The nine justices heard oral arguments regarding Trump’s claim he is entitled to “absolute immunity” relating to actions taken during his time in office Thursday. Turley argued in a New York Post op-ed that both the liberal and conservative justices are set to “plunge into a constitutional abyss” given they are on the extremes.

“Both parties are advancing fairly extreme arguments,” Turley said Friday. “You’ve got the Special Counsel [Jack Smith] saying a president has no immunity and you have the other side saying a president has complete immunity. And the justices, the three liberal justices, clearly seem to be intending to support the special counsel. But the other justices wanted to find a third option, and they didn’t buy the government saying ‘you have to trust us, we’re the government.’ You know, you can almost see some of these justices looking north towards New York. Because the third lawyer in that room was [Manhattan District Attorney] Alvin Bragg, because everything they were discussing about political cases is unfolding at the same time in New York.”

Bragg is charging Trump with a 34-count indictment alleging he falsified business records to cover up a $130,000 hush money payment to former porn actress Stormy Daniels. The payment was allegedly made by Trump’s former attorney Michael Cohen to keep allegations of an extramarital affair between Daniels and Trump undisclosed before the 2016 election. (RELATED: Turley Says SCOTUS Could Throw ‘Wrench’ Into Jack Smith’s Case Against Trump) 

The trial relating to Bragg’s indictment is happening simultaneously to the Supreme Court’s oral arguments.
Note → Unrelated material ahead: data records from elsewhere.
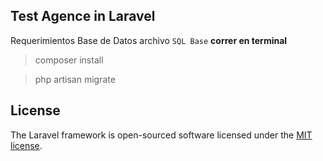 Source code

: 

## Test Agence in Laravel
Requerimientos Base de Datos archivo `SQL Base`
**correr en terminal**
> composer install

> php artisan migrate
## License

The Laravel framework is open-sourced software licensed under the [MIT license](https://opensource.org/licenses/MIT).
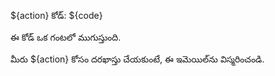 ${action} కోడ్: ${code}

ఈ కోడ్ ఒక గంటలో ముగుస్తుంది.

మీరు ${action} కోసం దరఖాస్తు చేయకుంటే, ఈ ఇమెయిల్‌ను విస్మరించండి.
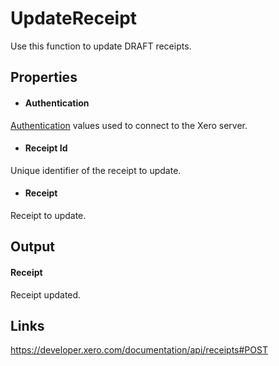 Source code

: UpdateReceipt
============

Use this function to update DRAFT receipts.

Properties
----------

- #### Authentication
[Authentication](../../../Common/Authentication/Index.md) values used to connect to the Xero server.
- #### Receipt Id
Unique identifier of the receipt to update.
- #### Receipt
Receipt to update.


Output
-----
#### Receipt
Receipt updated.

Links
-----

https://developer.xero.com/documentation/api/receipts#POST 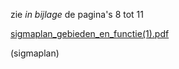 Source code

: zie *in bijlage* de pagina's 8 tot 11

[sigmaplan_gebieden_en_functie(1).pdf](best/sigmaplan_gebieden_en_functie%281%29.pdf)

(sigmaplan)

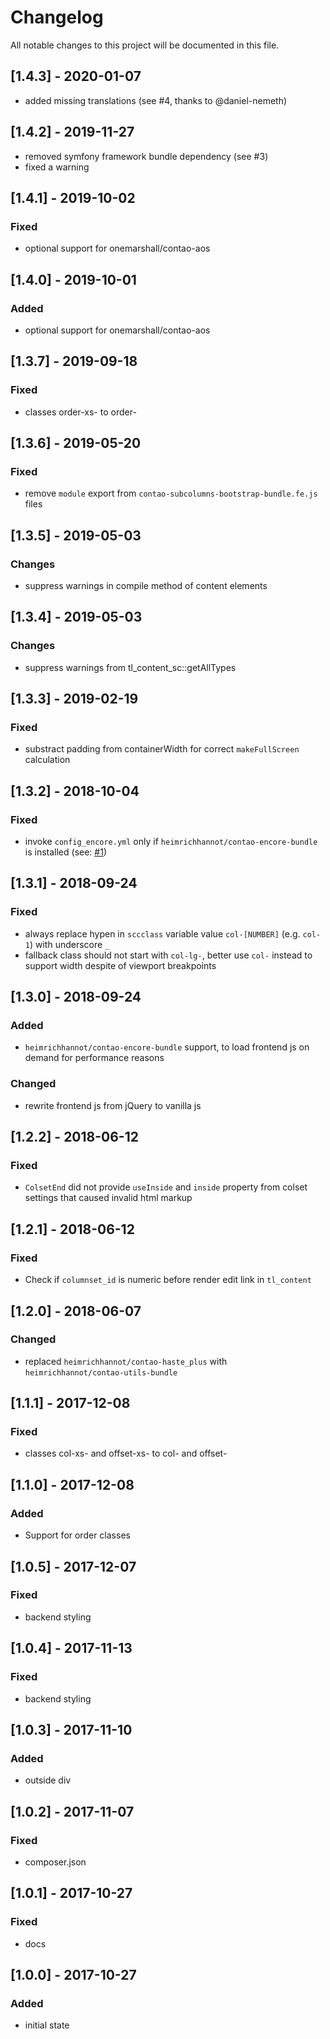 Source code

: # Changelog
All notable changes to this project will be documented in this file.

## [1.4.3] - 2020-01-07
- added missing translations (see #4, thanks to @daniel-nemeth)

## [1.4.2] - 2019-11-27
- removed symfony framework bundle dependency (see #3)
- fixed a warning

## [1.4.1] - 2019-10-02

### Fixed
- optional support for onemarshall/contao-aos

## [1.4.0] - 2019-10-01

### Added
- optional support for onemarshall/contao-aos

## [1.3.7] - 2019-09-18

### Fixed
- classes order-xs-<digit> to order-<digit>

## [1.3.6] - 2019-05-20

### Fixed
- remove `module` export from `contao-subcolumns-bootstrap-bundle.fe.js` files

## [1.3.5] - 2019-05-03

### Changes
- suppress warnings in compile method of content elements

## [1.3.4] - 2019-05-03

### Changes
- suppress warnings from tl_content_sc::getAllTypes

## [1.3.3] - 2019-02-19

### Fixed
- substract padding from containerWidth for correct `makeFullScreen` calculation

## [1.3.2] - 2018-10-04

### Fixed
- invoke `config_encore.yml` only if `heimrichhannot/contao-encore-bundle` is installed (see: [#1](https://github.com/heimrichhannot/contao-subcolumns-bootstrap-bundle/issues/1)) 

## [1.3.1] - 2018-09-24

### Fixed
- always replace hypen in `sccclass` variable value `col-[NUMBER]` (e.g. `col-1`) with underscore `_`
- fallback class should not start with `col-lg-`, better use `col-` instead to support width despite of viewport breakpoints 

## [1.3.0] - 2018-09-24

### Added
- `heimrichhannot/contao-encore-bundle` support, to load frontend js on demand for performance reasons

### Changed
- rewrite frontend js from jQuery to vanilla js

## [1.2.2] - 2018-06-12

### Fixed
- `ColsetEnd` did not provide `useInside` and `inside` property from colset settings that caused invalid html markup

## [1.2.1] - 2018-06-12

### Fixed
- Check if `columnset_id` is numeric before render edit link in `tl_content` 

## [1.2.0] - 2018-06-07

### Changed
- replaced `heimrichhannot/contao-haste_plus` with `heimrichhannot/contao-utils-bundle`

## [1.1.1] - 2017-12-08

### Fixed
- classes col-xs-<digit> and offset-xs-<digit> to col-<digit> and offset-<digit>

## [1.1.0] - 2017-12-08

### Added
- Support for order classes

## [1.0.5] - 2017-12-07

### Fixed
- backend styling

## [1.0.4] - 2017-11-13

### Fixed
- backend styling

## [1.0.3] - 2017-11-10

### Added
- outside div

## [1.0.2] - 2017-11-07

### Fixed
- composer.json

## [1.0.1] - 2017-10-27

### Fixed
- docs

## [1.0.0] - 2017-10-27

### Added
- initial state
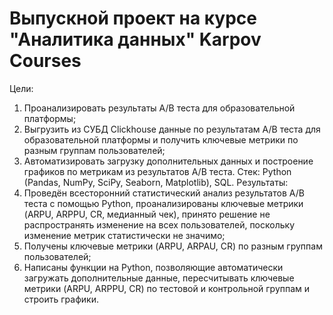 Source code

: # Выпускной проект на курсе "Аналитика данных" Karpov Courses
Цели:
1. Проанализировать результаты А/В теста для образовательной платформы;
2. Выгрузить из СУБД Clickhouse данные по результатам А/В теста для образовательной платформы и получить ключевые метрики по разным группам пользователей;
3. Автоматизировать загрузку дополнительных данных и построение графиков по метрикам из результатов А/В теста.
Стек: Python (Pandas, NumPy, SciPy, Seaborn, Matplotlib), SQL.
Результаты:
1. Проведён всесторонний статистический анализ результатов А/В теста с помощью Python, проанализированы ключевые метрики (ARPU, ARPPU, CR, медианный чек), принято решение не распространять изменение на всех пользователей, поскольку изменение метрик статистически не значимо;
2. Получены ключевые метрики (ARPU, ARPAU, CR) по разным группам пользователей;
3. Написаны функции на Python, позволяющие автоматически загружать дополнительные данные, пересчитывать ключевые метрики (ARPU, ARPPU, CR) по тестовой и контрольной группам и строить графики.
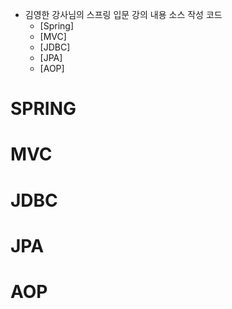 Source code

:  - 김영한 강사님의 스프링 입문 강의 내용 소스 작성 코드
   - [Spring]
   - [MVC]
   - [JDBC]
   - [JPA]
   - [AOP]










# SPRING 

# MVC

# JDBC

# JPA

# AOP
Turley said “at least four” justices appear slated to return the case back to the lower courts in the near future. He cast doubt that the lower courts will finalize the decision and hold a trial before the 2024 election.

Trump requested he be immune from Special Counsel Jack Smith’s four-count indictment alleging that he engaged in conspiracy in an attempt to overturn the 2020 presidential results on January 6, 2021.

A three-judge panel at the D.C. Circuit Court of Appeals rejected Trump’s immunity claims in a Feb. 6 decision. The U.S. Supreme Court agreed to take up the presidential immunity case Feb. 28.

“For the purpose of this criminal case, former President Trump has become citizen Trump, with all of the defenses of any other criminal defendant,” the panel wrote. “Former President Trump lacked any lawful discretionary authority to defy federal criminal law and he is answerable in court for his conduct.”

District Court Judge Tanya Chutkan paused the initial December trial date due to Trump’s appeal of the lower court’s decision. The judge later vacated the March 4 date, noting the court would “set a new schedule if and when the mandate is returned.”